New Zealand poet (born 1978)

John Sebastian Dennison (born 28 May 1978) is a New Zealand poet, as well as a poetry scholar who has published on the poetry of New Zealand poet James K. Baxter.

==Poetry==
Dennison began performing poetry in Dunedin, New Zealand, during his time there in 2003–2007. He performed his distinct yet Baxteresque performance poetry at all of the local poetry performance venues: the Arc Café, the Port Chalmers Hotel (The Tunnel), and the Dunedin Public Library. While preferring the orality of performance, a few poems were published in student magazine, The Critic. His poems frequently interlace the gravity of biblical imagery with the banalities of modern existence, forcing their confrontation and overcoming any simple binary interpretations. This is evident in his poems, Retail Therapy and Fool's Repair.

==Poetry criticism==
In "Ko te Pakeha te teina: Baxter's cross-cultural poetry", Dennison explores "the potential of Baxter's engagement to inform a radical understanding of Pakeha identity"—the theme of Dennison's Master of Arts dissertation at the University of Victoria, Wellington, New Zealand.

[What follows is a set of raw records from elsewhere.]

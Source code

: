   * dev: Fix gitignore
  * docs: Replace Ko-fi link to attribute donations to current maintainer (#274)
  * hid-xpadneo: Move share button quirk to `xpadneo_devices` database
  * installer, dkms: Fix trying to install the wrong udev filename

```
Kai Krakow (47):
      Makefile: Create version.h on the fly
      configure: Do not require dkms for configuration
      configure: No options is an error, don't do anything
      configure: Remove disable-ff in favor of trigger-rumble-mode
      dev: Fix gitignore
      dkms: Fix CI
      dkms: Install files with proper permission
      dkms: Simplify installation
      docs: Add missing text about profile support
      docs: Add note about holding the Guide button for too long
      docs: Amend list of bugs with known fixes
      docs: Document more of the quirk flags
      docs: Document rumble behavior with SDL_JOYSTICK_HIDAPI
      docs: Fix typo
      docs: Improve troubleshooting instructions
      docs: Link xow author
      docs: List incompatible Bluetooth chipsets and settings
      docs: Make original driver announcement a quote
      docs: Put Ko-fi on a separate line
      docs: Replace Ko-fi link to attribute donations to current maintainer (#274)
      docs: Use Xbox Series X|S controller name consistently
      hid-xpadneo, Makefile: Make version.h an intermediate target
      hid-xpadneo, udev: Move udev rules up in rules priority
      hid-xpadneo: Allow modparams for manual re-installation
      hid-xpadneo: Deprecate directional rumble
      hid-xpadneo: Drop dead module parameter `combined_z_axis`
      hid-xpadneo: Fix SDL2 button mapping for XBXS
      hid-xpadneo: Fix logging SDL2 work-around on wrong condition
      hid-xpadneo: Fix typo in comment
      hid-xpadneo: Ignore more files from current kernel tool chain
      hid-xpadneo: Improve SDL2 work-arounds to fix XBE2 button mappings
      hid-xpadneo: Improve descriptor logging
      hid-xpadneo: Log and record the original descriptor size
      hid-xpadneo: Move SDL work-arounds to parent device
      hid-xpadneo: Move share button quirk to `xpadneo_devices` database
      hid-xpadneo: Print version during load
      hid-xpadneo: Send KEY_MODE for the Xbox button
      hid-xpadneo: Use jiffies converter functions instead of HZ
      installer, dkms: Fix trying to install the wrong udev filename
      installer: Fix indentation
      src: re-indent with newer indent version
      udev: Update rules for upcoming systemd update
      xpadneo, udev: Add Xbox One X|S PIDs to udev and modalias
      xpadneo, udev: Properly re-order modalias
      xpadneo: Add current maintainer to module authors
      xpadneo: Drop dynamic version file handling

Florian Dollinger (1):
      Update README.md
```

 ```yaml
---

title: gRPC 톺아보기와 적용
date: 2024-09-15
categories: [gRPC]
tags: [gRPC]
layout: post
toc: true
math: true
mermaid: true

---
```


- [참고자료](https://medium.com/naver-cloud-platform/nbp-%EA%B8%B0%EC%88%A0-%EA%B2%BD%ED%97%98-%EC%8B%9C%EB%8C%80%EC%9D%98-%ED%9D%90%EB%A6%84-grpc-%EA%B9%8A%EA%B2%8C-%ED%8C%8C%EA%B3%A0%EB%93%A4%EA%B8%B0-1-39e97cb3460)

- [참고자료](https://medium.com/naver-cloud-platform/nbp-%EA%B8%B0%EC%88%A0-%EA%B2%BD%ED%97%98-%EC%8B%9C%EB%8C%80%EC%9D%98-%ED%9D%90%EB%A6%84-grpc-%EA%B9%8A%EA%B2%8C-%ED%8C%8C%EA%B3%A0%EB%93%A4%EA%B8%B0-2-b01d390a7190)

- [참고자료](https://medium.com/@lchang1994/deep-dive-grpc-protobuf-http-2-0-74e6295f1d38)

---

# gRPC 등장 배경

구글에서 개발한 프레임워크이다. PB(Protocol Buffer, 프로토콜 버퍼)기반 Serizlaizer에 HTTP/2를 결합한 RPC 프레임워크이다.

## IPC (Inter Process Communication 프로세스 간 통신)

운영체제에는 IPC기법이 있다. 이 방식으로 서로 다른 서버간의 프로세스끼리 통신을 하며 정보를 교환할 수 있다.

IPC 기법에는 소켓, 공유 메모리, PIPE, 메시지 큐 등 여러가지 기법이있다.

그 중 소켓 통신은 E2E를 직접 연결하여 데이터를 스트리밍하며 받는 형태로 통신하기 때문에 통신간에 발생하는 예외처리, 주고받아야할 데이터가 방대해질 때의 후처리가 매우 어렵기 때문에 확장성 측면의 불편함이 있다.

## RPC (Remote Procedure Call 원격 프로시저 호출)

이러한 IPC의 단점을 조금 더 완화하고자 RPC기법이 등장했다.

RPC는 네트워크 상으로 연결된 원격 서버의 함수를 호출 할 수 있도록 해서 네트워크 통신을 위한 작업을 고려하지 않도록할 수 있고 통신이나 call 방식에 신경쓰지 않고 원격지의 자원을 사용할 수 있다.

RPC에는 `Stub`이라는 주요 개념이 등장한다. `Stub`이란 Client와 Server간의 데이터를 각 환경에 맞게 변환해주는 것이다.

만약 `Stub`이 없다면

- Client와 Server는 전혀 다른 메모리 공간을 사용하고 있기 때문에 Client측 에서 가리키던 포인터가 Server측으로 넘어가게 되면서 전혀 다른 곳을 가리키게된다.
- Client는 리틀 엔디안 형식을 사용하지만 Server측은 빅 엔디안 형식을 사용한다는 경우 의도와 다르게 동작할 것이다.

Dennison seeks to overcome the interpretation of Baxter's engagement with te ao Māori in terms of a simplistic dichotomy between Māori and Pākehā; spiritual and rational; pre-modern and modern. In Baxter's later poetry, Dennison finds that Baxter's use of te ao Māori is not for the purposes of setting up an opposition to Pākehā culture, nor is it a simple model for Pākehā culture to emulate, but it functions to inspire a rethinking of what it is to be Pākehā. Instead of being defined by opposition or assimilation, Dennison's thesis is that Baxter was suggesting a reconfiguration of Pākehā identity, one shaped by the tuakana-teina (elder brother-younger brother) familial relationship.

==Doctoral research==
In April 2007, Dennison was awarded the highest value scholarship from the New Zealand Tertiary Education Commission. The scholarships awarded by the New Zealand Government were embroiled in controversy, when Opposition MPs criticised the award of $96,000 for the study of bogans. Dennison's scholarship was awarded to fund his doctoral research at St Andrews University, Scotland, looking at the ways in which Heaney's poetry addresses political conflict in Northern Ireland. Dennison's research is for the purpose of considering Seamus Heaney's poetry and its social implications.

==Publication of 'Otherwise'==
In 2015, Dennison published his first volume of poetry, 'Otherwise'. It was published simultaneously by Carcanet in the United Kingdom and Auckland University Press in New Zealand. Noted New Zealand poet and critic, Vincent O'Sullivan, said of the poems that "they remind you, as good poetry does, that fashion and easy assumptions are drab stuff in the face of the real thing". With help from Creative New Zealand, Dennison toured the United Kingdom in March 2015 to promote 'Otherwise', which included a joint poetry reading with former Archbishop Rowan Williams.